Your goal — Restate word for word the span that opens with the line containing "California Water Boards, Pathways" and closes with the final line of the data; give only those lines.

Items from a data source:
● ● ● ● ● ● ●
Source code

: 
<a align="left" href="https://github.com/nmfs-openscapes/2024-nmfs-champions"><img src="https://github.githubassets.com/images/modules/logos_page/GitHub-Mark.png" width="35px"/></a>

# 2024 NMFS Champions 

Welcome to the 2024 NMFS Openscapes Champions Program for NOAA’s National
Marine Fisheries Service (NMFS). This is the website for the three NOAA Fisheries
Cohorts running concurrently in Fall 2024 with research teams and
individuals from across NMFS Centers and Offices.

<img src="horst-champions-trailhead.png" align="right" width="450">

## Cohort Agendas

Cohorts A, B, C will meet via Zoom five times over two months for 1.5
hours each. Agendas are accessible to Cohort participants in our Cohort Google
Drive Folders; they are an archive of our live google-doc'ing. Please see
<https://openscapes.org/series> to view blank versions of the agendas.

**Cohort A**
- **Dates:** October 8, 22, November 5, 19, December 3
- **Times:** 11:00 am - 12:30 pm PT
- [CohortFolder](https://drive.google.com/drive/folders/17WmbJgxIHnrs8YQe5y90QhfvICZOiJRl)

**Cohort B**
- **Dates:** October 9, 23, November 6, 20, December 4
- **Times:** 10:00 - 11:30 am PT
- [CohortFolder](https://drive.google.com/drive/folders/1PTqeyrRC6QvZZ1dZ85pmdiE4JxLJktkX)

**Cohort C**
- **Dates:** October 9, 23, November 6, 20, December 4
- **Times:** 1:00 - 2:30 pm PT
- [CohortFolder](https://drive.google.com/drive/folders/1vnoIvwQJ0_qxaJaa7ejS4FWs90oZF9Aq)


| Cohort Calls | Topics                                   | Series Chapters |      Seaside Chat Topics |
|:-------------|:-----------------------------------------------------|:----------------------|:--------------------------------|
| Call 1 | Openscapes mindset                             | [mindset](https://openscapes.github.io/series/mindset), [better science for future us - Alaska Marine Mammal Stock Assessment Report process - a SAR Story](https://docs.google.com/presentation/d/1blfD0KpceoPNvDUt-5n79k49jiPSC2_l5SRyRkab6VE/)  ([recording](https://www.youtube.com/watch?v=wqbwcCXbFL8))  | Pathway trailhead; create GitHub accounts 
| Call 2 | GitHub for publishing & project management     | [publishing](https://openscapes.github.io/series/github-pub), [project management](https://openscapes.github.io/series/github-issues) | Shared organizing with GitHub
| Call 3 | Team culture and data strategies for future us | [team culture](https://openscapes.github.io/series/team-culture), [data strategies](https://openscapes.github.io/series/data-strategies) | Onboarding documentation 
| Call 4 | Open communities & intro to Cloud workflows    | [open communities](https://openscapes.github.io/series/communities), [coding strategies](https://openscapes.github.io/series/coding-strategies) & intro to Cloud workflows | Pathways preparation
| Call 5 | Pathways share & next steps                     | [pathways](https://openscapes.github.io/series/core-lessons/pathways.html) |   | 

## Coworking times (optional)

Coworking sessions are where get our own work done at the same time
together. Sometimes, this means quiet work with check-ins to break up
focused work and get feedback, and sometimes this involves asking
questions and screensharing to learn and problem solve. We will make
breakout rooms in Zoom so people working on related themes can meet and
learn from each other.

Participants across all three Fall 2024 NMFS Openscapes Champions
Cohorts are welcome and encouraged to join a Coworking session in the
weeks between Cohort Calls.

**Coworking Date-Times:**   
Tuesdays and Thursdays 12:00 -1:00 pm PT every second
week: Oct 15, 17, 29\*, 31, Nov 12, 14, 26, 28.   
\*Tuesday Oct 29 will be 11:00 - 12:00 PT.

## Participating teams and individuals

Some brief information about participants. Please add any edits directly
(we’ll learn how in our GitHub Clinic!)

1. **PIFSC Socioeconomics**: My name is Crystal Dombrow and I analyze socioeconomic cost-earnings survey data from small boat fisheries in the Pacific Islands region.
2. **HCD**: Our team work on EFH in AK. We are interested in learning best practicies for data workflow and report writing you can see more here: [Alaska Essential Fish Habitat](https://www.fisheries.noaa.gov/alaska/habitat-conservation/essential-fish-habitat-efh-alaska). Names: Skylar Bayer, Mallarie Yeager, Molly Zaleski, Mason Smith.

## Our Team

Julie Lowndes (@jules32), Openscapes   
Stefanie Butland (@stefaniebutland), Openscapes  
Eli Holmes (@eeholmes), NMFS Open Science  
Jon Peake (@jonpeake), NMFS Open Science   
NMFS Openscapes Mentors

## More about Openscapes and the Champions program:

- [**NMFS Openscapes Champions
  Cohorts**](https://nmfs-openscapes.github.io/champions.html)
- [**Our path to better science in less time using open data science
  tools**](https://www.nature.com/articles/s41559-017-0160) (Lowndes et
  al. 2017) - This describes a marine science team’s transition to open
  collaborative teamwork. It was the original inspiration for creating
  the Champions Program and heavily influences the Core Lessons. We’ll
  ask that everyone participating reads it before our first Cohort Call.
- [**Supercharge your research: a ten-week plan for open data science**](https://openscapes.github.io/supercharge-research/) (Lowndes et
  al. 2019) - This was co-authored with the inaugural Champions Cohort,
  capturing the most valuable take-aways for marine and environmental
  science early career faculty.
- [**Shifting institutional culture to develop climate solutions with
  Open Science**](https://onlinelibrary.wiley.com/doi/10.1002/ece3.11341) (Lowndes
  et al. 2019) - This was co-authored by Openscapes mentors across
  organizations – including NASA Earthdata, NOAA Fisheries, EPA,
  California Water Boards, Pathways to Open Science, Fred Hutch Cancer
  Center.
● ● ● ● ● ● ●
Output —
  California Water Boards, Pathways to Open Science, Fred Hutch Cancer
  Center.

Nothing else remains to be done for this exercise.